Everything from the line containing "cnf < [[hh :]" through the last line of the material must be restated word for word, and only that.

--- DATA EXTRACTS Enclosed Below ---

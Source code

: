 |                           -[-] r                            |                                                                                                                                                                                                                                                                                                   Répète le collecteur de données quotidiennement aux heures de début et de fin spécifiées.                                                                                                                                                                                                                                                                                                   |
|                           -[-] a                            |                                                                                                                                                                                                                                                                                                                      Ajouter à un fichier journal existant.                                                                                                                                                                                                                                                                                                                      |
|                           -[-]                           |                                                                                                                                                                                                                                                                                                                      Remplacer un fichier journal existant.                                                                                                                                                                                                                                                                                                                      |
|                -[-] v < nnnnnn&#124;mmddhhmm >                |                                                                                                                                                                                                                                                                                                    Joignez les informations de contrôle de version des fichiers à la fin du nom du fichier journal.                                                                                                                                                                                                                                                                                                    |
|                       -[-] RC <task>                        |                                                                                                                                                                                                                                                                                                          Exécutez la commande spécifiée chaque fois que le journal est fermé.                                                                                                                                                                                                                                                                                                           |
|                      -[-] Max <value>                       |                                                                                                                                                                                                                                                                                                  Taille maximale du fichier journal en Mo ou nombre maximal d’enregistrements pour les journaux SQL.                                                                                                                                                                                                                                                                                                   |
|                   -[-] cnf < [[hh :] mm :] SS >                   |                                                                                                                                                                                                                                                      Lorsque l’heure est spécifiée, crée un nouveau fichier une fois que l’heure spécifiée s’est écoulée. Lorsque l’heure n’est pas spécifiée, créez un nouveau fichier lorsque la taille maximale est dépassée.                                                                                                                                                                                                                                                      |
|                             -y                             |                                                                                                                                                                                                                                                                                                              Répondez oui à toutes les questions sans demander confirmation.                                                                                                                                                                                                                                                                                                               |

--- End of Enclosed DATA EXTRACTS ---

▶ ANSWER BOX:
|                   -[-] cnf < [[hh :] mm :] SS >                   |                                                                                                                                                                                                                                                      Lorsque l’heure est spécifiée, crée un nouveau fichier une fois que l’heure spécifiée s’est écoulée. Lorsque l’heure n’est pas spécifiée, créez un nouveau fichier lorsque la taille maximale est dépassée.                                                                                                                                                                                                                                                      |
|                             -y                             |                                                                                                                                                                                                                                                                                                              Répondez oui à toutes les questions sans demander confirmation.                                                                                                                                                                                                                                                                                                               |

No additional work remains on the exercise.